日本が第一次世界大戦に参戦したのも、大正時代のことである。日本は連合国の一員として連合国の側につき、中国にあったドイツの拠点を襲撃し、革命が起こったロシアに対してシベリア出兵を行った。第一次世界大戦の結果、敗戦国のドイツやオーストリアでは君主制が廃止され、ロシアなきあと、世界初の社会主義国となるソビエト連邦が成立した。
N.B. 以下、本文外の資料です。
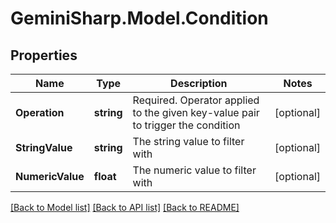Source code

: # GeminiSharp.Model.Condition

## Properties

Name | Type | Description | Notes
------------ | ------------- | ------------- | -------------
**Operation** | **string** | Required. Operator applied to the given key-value pair to trigger the condition | [optional] 
**StringValue** | **string** | The string value to filter with | [optional] 
**NumericValue** | **float** | The numeric value to filter with | [optional] 

[[Back to Model list]](../README.md#documentation-for-models) [[Back to API list]](../README.md#documentation-for-api-endpoints) [[Back to README]](../README.md)

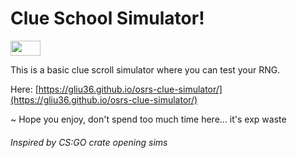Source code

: # Clue School Simulator! 
<img src="https://vignette.wikia.nocookie.net/2007scape/images/d/df/Clue_scroll_detail.png/revision/latest?cb=20160510035736" height="24" width="48">


This is a basic clue scroll simulator where you can test your RNG.

Here: [https://gliu36.github.io/osrs-clue-simulator/](https://gliu36.github.io/osrs-clue-simulator/)

  
~ Hope you enjoy, don't spend too much time here... it's exp waste

###### Inspired by CS:GO crate opening sims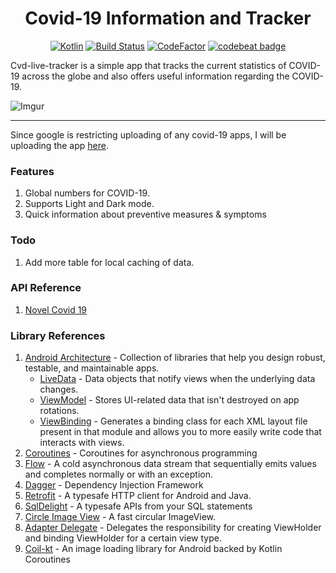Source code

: <h1 align="center">Covid-19 Information and Tracker </h1>

<p align="center">
    <a href=""><img alt="Kotlin" src="https://img.shields.io/badge/kotlin-1.4--M3-blue?logo=kotlin"/></a>
    <a href="https://actions-badge.atrox.dev/yukarlo/cvd-live-tracker/goto"><img alt="Build Status" src="https://img.shields.io/endpoint.svg?url=https%3A%2F%2Factions-badge.atrox.dev%2Fyukarlo%2Fcvd-live-tracker%2Fbadge" /></a>
    <a href="https://www.codefactor.io/repository/github/yukarlo/cvd-live-tracker"><img src="https://www.codefactor.io/repository/github/yukarlo/cvd-live-tracker/badge" alt="CodeFactor" /></a>
    <a href="https://codebeat.co/projects/github-com-yukarlo-cvd-live-tracker-master"><img alt="codebeat badge" src="https://codebeat.co/badges/5c73d594-580f-4219-a94d-39bf70dd002e" /></a>
</p>

Cvd-live-tracker is a simple app that tracks the current statistics of COVID-19 across the globe and also offers useful information regarding the COVID-19.

![Imgur](https://i.imgur.com/rlyf980.png)
____
Since google is restricting uploading of any covid-19 apps, I will be uploading the app [here](https://drive.google.com/open?id=14CK6V4FYq0-1A27uIpqJa4lNccoj_THY).

### Features
1. Global numbers for COVID-19.
2. Supports Light and Dark mode.
3. Quick information about preventive measures & symptoms  

### Todo

1. Add more table for local caching of data.


### API Reference
1. [Novel Covid 19](https://corona.lmao.ninja/docs/#/)

### Library References
1. [Android Architecture](https://developer.android.com/topic/libraries/architecture) - Collection of libraries that help you design robust, testable, and maintainable apps.
    - [LiveData](https://developer.android.com/topic/libraries/architecture/livedata) - Data objects that notify views when the underlying data changes.
    - [ViewModel](https://developer.android.com/topic/libraries/architecture/viewmodel) - Stores UI-related data that isn't destroyed on app rotations.
    -  [ViewBinding](https://developer.android.com/topic/libraries/view-binding) - Generates a binding class for each XML layout file present in that module and allows you to more easily write code that interacts with views.
4. [Coroutines](https://github.com/Kotlin/kotlinx.coroutines) - Coroutines for asynchronous programming
5. [Flow](https://kotlin.github.io/kotlinx.coroutines/kotlinx-coroutines-core/kotlinx.coroutines.flow/-flow/index.html) - A cold asynchronous data stream that sequentially emits values and completes normally or with an exception.
6. [Dagger](https://github.com/square/dagger) - Dependency Injection Framework
7. [Retrofit](https://github.com/square/retrofit) - A typesafe HTTP client for Android and Java.
8. [SqlDelight](https://github.com/cashapp/sqldelight) - A typesafe APIs from your SQL statements
9. [Circle Image View](https://github.com/hdodenhof/CircleImageView) - A fast circular ImageView.
10. [Adapter Delegate](https://github.com/sockeqwe/AdapterDelegates) - Delegates the responsibility for creating ViewHolder and binding ViewHolder for a certain view type.
11. [Coil-kt](https://coil-kt.github.io/coil/) - An image loading library for Android backed by Kotlin Coroutines
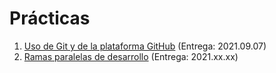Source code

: # Prácticas

1. [Uso de Git y de la plataforma GitHub](./1/README.md) (Entrega: 2021.09.07)
2. [Ramas paralelas de desarrollo](./2/README.md) (Entrega: 2021.xx.xx)
<!-- 3. [Ignorando archivos innecesarios](./3/README.md) (Entrega: 2021.xx.xx) -->
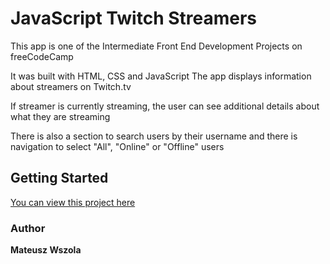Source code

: # JavaScript Twitch Streamers

This app is one of the Intermediate Front End Development Projects on freeCodeCamp

It was built with HTML, CSS and JavaScript
The app displays information about streamers on Twitch.tv

If streamer is currently streaming, the user can see additional details about what they are streaming

There is also a section to search users by their username and there is navigation to select "All", "Online" or "Offline" users

## Getting Started

[You can view this project here](https://codepen.io/mateuszwszola/full/BrdvZE/) 

### Author
**Mateusz Wszola**
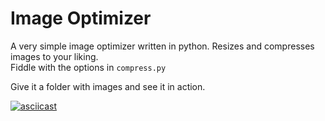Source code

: # Image Optimizer

A very simple image optimizer written in python.
Resizes and compresses images to your liking. \
Fiddle with the options in `compress.py`

Give it a folder with images and see it in action.

[![asciicast](https://asciinema.org/a/Brc2KniBJUgyOH2JqILMvtHzd.svg)](https://asciinema.org/a/Brc2KniBJUgyOH2JqILMvtHzd)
こうした大正時代をもっとも大きく特徴づけるのは、その文化的な側面ではなかろうか。
近代都市の発達や経済の拡大にともない、現在にも通じる大衆文化が開花し、「大正モダニズム」と呼ばれる華やかな時代が到来した。女性の就労も増えて、大都市部に「モガ」(モダンガール)と呼ばれる女性たちが登場したのもこの時代である。電灯や電車が一般的となり、洋食屋やカフェ、さらには扇風機や蓄音機も登場し、今日の都市文化の幕が開かれた。無声映画の隆盛もこの時代である。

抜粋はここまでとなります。